The conditions for enforcement are that the foreign judgment was rendered by a competent court; that it is no longer appealable; that the orders contained therein are enforceable under Israeli law and do not contradict public interest; that it is enforceable in the jurisdiction where rendered; and that the foreign jurisdiction’s law does not prohibit enforcement of Israeli judgments.

Once the plaintiff proves meeting all abovementioned conditions, the foreign judgment is to be enforced…unless defendant can show one or more defenses also set forth in the Law.

One of the defenses is that the defendant did not have a reasonable opportunity to argue and prove his case in the foreign court.

Non Religious Jewish Divorce and the Public Interest

One of the defenses raised by defendant was that the Florida Court’s divorce judgment violated Israeli public interest, since the parties were married according to Jewish Law (Ke-Dat Moshe Ve-Israel), and were Israeli domiciliaries at the time of the judgment.
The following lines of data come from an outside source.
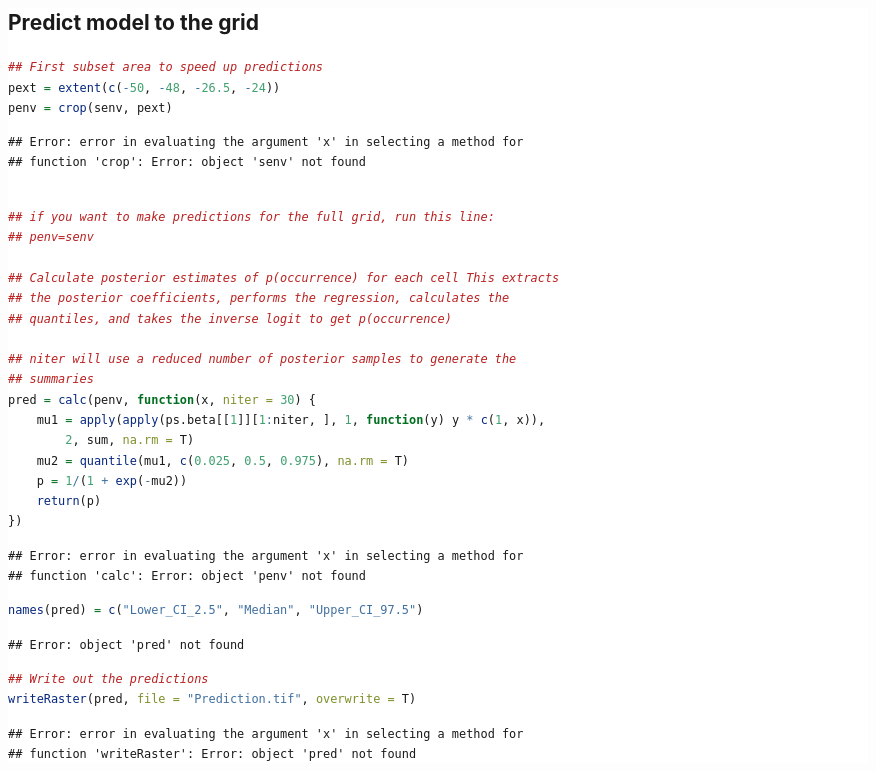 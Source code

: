 
## Predict model to the grid


```r
## First subset area to speed up predictions
pext = extent(c(-50, -48, -26.5, -24))
penv = crop(senv, pext)
```

```
## Error: error in evaluating the argument 'x' in selecting a method for
## function 'crop': Error: object 'senv' not found
```

```r

## if you want to make predictions for the full grid, run this line:
## penv=senv

## Calculate posterior estimates of p(occurrence) for each cell This extracts
## the posterior coefficients, performs the regression, calculates the
## quantiles, and takes the inverse logit to get p(occurrence)

## niter will use a reduced number of posterior samples to generate the
## summaries
pred = calc(penv, function(x, niter = 30) {
    mu1 = apply(apply(ps.beta[[1]][1:niter, ], 1, function(y) y * c(1, x)), 
        2, sum, na.rm = T)
    mu2 = quantile(mu1, c(0.025, 0.5, 0.975), na.rm = T)
    p = 1/(1 + exp(-mu2))
    return(p)
})
```

```
## Error: error in evaluating the argument 'x' in selecting a method for
## function 'calc': Error: object 'penv' not found
```

```r
names(pred) = c("Lower_CI_2.5", "Median", "Upper_CI_97.5")
```

```
## Error: object 'pred' not found
```

```r
## Write out the predictions
writeRaster(pred, file = "Prediction.tif", overwrite = T)
```

```
## Error: error in evaluating the argument 'x' in selecting a method for
## function 'writeRaster': Error: object 'pred' not found
```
Since Under Israeli law Rabbinical courts have exclusive jurisdiction over divorce procedures of Israeli Jews, the Florida divorce judgment stands against Israeli public interest.

The court rejected these arguments stating first, after long analysis that the parties were Florida domiciliaries, not Israelis. More importantly for the principle matter, the court ruled that the matter involved “foreign public interest”, in which case only extremely unjust results materially harmful to public interest in Israel will justify non recognition and non enforcement of a foreign judgment. Such unjust results may occur when the foreign judgment stands against fundamental beliefs and legal rights of the Israeli public such as women’s equality, children’s welfare, polygamy, severe injury to vital international state interests and others which harm basic fundamental moral, justice, liberty and fairness (CA 1137/93, Eshkar v. Heims; A (Jerusalem District Court) 3137/04, Ahava v. J.W.G. Ltd.).
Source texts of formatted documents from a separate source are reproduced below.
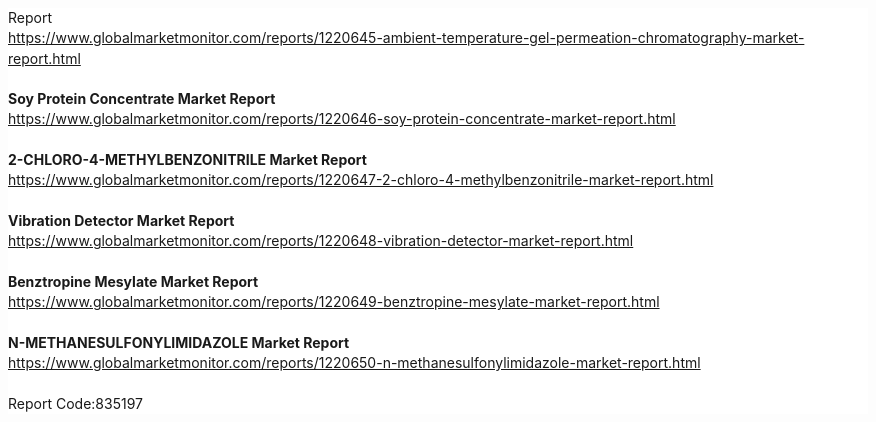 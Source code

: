 Report</strong><br /><a href="https://www.globalmarketmonitor.com/reports/1220645-ambient-temperature-gel-permeation-chromatography-market-report.html">https://www.globalmarketmonitor.com/reports/1220645-ambient-temperature-gel-permeation-chromatography-market-report.html</a><br /><br /><strong>Soy Protein Concentrate Market Report</strong><br /><a href="https://www.globalmarketmonitor.com/reports/1220646-soy-protein-concentrate-market-report.html">https://www.globalmarketmonitor.com/reports/1220646-soy-protein-concentrate-market-report.html</a><br /><br /><strong>2-CHLORO-4-METHYLBENZONITRILE Market Report</strong><br /><a href="https://www.globalmarketmonitor.com/reports/1220647-2-chloro-4-methylbenzonitrile-market-report.html">https://www.globalmarketmonitor.com/reports/1220647-2-chloro-4-methylbenzonitrile-market-report.html</a><br /><br /><strong>Vibration Detector Market Report</strong><br /><a href="https://www.globalmarketmonitor.com/reports/1220648-vibration-detector-market-report.html">https://www.globalmarketmonitor.com/reports/1220648-vibration-detector-market-report.html</a><br /><br /><strong>Benztropine Mesylate Market Report</strong><br /><a href="https://www.globalmarketmonitor.com/reports/1220649-benztropine-mesylate-market-report.html">https://www.globalmarketmonitor.com/reports/1220649-benztropine-mesylate-market-report.html</a><br /><br /><strong>N-METHANESULFONYLIMIDAZOLE Market Report</strong><br /><a href="https://www.globalmarketmonitor.com/reports/1220650-n-methanesulfonylimidazole-market-report.html">https://www.globalmarketmonitor.com/reports/1220650-n-methanesulfonylimidazole-market-report.html</a><br /><br />Report Code:835197</p>
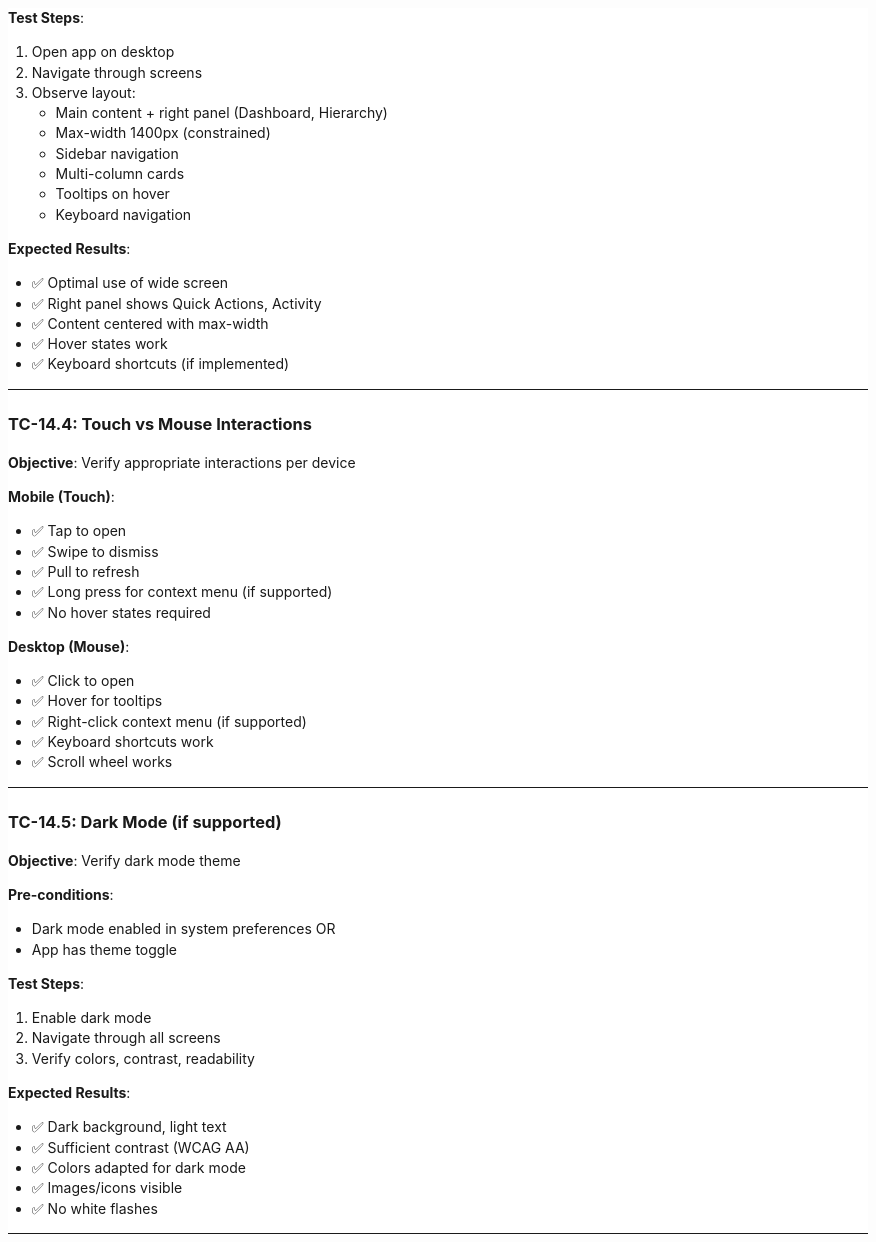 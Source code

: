 **Test Steps**:
1. Open app on desktop
2. Navigate through screens
3. Observe layout:
   - Main content + right panel (Dashboard, Hierarchy)
   - Max-width 1400px (constrained)
   - Sidebar navigation
   - Multi-column cards
   - Tooltips on hover
   - Keyboard navigation

**Expected Results**:
- ✅ Optimal use of wide screen
- ✅ Right panel shows Quick Actions, Activity
- ✅ Content centered with max-width
- ✅ Hover states work
- ✅ Keyboard shortcuts (if implemented)

---

### TC-14.4: Touch vs Mouse Interactions
**Objective**: Verify appropriate interactions per device

**Mobile (Touch)**:
- ✅ Tap to open
- ✅ Swipe to dismiss
- ✅ Pull to refresh
- ✅ Long press for context menu (if supported)
- ✅ No hover states required

**Desktop (Mouse)**:
- ✅ Click to open
- ✅ Hover for tooltips
- ✅ Right-click context menu (if supported)
- ✅ Keyboard shortcuts work
- ✅ Scroll wheel works

---

### TC-14.5: Dark Mode (if supported)
**Objective**: Verify dark mode theme

**Pre-conditions**:
- Dark mode enabled in system preferences OR
- App has theme toggle

**Test Steps**:
1. Enable dark mode
2. Navigate through all screens
3. Verify colors, contrast, readability

**Expected Results**:
- ✅ Dark background, light text
- ✅ Sufficient contrast (WCAG AA)
- ✅ Colors adapted for dark mode
- ✅ Images/icons visible
- ✅ No white flashes

--- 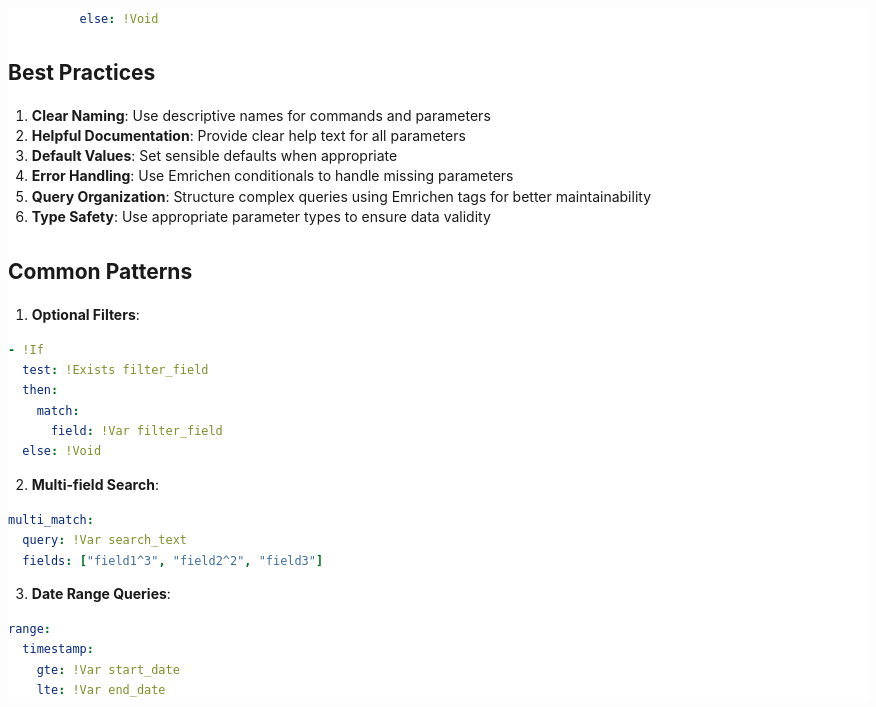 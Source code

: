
 ```yaml
          else: !Void
```

## Best Practices

1. **Clear Naming**: Use descriptive names for commands and parameters
2. **Helpful Documentation**: Provide clear help text for all parameters
3. **Default Values**: Set sensible defaults when appropriate
4. **Error Handling**: Use Emrichen conditionals to handle missing parameters
5. **Query Organization**: Structure complex queries using Emrichen tags for better maintainability
6. **Type Safety**: Use appropriate parameter types to ensure data validity

## Common Patterns

1. **Optional Filters**:
```yaml
- !If
  test: !Exists filter_field
  then:
    match:
      field: !Var filter_field
  else: !Void
```

2. **Multi-field Search**:
```yaml
multi_match:
  query: !Var search_text
  fields: ["field1^3", "field2^2", "field3"]
```

3. **Date Range Queries**:
```yaml
range:
  timestamp:
    gte: !Var start_date
    lte: !Var end_date
```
Therefore, and considering section 4(a)(c) of the Rabbinical Courts Jurisdiction (Marriage and Divorce) Law 5713-1953, marital status judgments of non Israeli domiciliaries can be enforced in Israel and it does not offend Israeli public interest (AA 701/06 (Jerusalem District Court) Haru v. Haru). Moreover, even if the status part of the foreign judgments were unenforceable in Israel, the monetary part is enforceable and may be separated for enforcement purposes from the personal status part of the judgment (CA 566/81, Shmuel v. Shmuel; FC (Jerusalem) 730/04, S.H. v. D.H.).

Following CA 541/77, Rosenstein v. Spartus and ACH 7059/01, FORUM BRUNO KRIESKI v. Marks, the court also ruled that the foreign court IS competent to rule in personal status matters, even with regards to Jews, who’s personal status is altimately decided according to religious law, so long as the foreign court can show personal jurisdiction, which may be as minimally bases as on temporary residence (and perhaps even short term stay or even passage within the foreign jurisdiction at the time of commencement of the action and the service).

Foreign Courts’ Jurisdiction over Assets Outside their Jurisdiction

The court ruled, and that is of significant importance to any person litigating divorce in any given Jurisdiction with assets in other jurisdictions as well, that the Florida court did have jurisdiction over the couple’s entire assets while performing equitable distribution, even though some assets were outside Florida.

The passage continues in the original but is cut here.